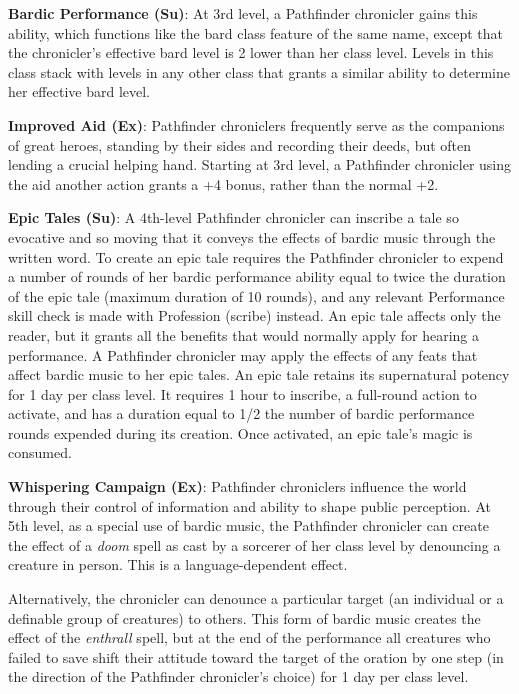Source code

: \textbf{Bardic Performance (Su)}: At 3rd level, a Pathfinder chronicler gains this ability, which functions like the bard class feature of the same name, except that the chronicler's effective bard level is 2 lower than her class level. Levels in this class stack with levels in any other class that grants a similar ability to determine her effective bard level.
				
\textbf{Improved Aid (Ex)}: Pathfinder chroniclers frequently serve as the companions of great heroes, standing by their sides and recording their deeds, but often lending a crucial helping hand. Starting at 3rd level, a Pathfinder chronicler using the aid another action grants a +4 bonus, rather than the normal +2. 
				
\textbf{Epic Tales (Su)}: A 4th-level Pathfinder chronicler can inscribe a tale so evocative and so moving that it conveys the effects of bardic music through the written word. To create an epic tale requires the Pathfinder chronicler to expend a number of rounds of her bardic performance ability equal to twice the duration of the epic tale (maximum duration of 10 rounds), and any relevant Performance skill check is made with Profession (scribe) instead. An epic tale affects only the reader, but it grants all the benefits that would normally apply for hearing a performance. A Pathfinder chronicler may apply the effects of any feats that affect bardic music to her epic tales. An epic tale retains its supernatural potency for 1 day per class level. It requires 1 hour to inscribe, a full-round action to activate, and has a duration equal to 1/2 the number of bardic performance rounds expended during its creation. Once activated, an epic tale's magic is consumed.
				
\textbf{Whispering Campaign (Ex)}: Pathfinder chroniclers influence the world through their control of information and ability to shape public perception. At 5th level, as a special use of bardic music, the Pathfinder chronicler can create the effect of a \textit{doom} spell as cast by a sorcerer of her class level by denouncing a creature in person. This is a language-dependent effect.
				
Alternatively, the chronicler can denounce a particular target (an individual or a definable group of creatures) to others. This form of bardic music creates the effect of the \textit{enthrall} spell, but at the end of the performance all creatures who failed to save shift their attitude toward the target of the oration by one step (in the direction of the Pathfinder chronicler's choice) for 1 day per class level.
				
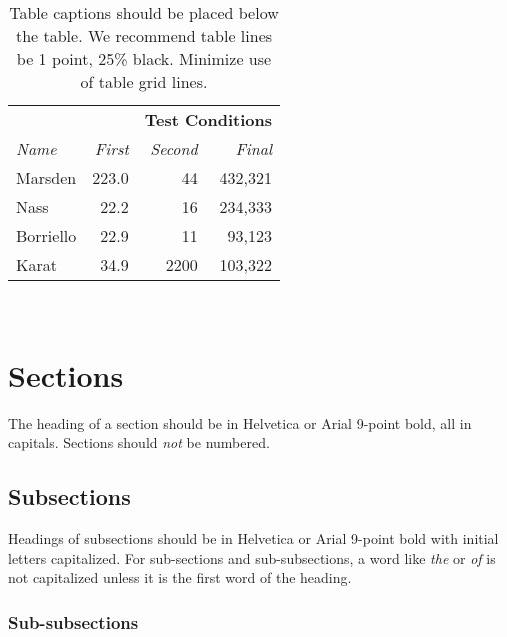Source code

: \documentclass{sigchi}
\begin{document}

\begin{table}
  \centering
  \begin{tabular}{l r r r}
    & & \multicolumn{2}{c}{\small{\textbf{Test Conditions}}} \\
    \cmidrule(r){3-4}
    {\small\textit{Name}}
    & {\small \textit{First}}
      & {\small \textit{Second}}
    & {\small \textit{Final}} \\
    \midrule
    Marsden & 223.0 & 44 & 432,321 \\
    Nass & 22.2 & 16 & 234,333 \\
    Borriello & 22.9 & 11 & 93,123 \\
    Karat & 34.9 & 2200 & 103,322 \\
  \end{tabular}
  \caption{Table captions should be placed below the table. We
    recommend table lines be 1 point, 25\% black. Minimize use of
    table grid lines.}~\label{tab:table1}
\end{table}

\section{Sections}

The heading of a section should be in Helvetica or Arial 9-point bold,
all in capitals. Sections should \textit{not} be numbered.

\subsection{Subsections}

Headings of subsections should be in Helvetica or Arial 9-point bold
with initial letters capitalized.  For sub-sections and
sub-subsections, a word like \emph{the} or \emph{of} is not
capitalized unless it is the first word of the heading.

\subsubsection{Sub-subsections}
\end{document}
* * *
— EXERCISE DESCRIPTION —
From the line with "Borriello & 22.9 & 11 & 93,123 \\" to the final line of the listing, write out each line unchanged. Add nothing.

— EXERCISE RESPONSE —
    Borriello & 22.9 & 11 & 93,123 \\
    Karat & 34.9 & 2200 & 103,322 \\
  \end{tabular}
  \caption{Table captions should be placed below the table. We
    recommend table lines be 1 point, 25\% black. Minimize use of
    table grid lines.}~\label{tab:table1}
\end{table}

\section{Sections}

The heading of a section should be in Helvetica or Arial 9-point bold,
all in capitals. Sections should \textit{not} be numbered.

\subsection{Subsections}

Headings of subsections should be in Helvetica or Arial 9-point bold
with initial letters capitalized.  For sub-sections and
sub-subsections, a word like \emph{the} or \emph{of} is not
capitalized unless it is the first word of the heading.

\subsubsection{Sub-subsections}
\end{document}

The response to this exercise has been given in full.